# [TASK PROMPT]
Search the entries below for the string "nectar" and copy the lines that hold it.
---+---
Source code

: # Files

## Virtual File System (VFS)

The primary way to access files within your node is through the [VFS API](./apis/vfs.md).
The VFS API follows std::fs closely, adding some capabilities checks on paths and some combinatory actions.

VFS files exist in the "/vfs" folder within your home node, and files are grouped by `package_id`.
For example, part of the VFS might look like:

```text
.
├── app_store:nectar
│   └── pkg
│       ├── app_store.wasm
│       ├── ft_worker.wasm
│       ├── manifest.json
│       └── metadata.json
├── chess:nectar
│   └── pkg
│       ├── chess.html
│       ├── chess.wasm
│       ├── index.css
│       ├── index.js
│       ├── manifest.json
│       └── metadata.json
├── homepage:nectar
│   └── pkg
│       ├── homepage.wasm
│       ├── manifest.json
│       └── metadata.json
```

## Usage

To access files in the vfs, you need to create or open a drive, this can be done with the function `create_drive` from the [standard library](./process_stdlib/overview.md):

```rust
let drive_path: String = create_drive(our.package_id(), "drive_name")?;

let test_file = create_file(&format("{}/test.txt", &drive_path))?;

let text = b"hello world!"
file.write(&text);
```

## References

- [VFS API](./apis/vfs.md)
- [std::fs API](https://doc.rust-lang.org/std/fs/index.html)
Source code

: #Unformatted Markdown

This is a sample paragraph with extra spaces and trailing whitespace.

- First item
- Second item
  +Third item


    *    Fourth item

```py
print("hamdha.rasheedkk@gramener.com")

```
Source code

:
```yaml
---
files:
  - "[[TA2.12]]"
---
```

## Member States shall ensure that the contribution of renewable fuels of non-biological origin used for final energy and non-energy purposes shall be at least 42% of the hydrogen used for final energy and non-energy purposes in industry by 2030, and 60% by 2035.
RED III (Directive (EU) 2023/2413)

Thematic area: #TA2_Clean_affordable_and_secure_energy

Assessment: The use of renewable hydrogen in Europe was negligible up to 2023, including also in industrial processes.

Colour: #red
---+---
# [TASK SOLUTION]
├── app_store:nectar
├── chess:nectar
├── homepage:nectar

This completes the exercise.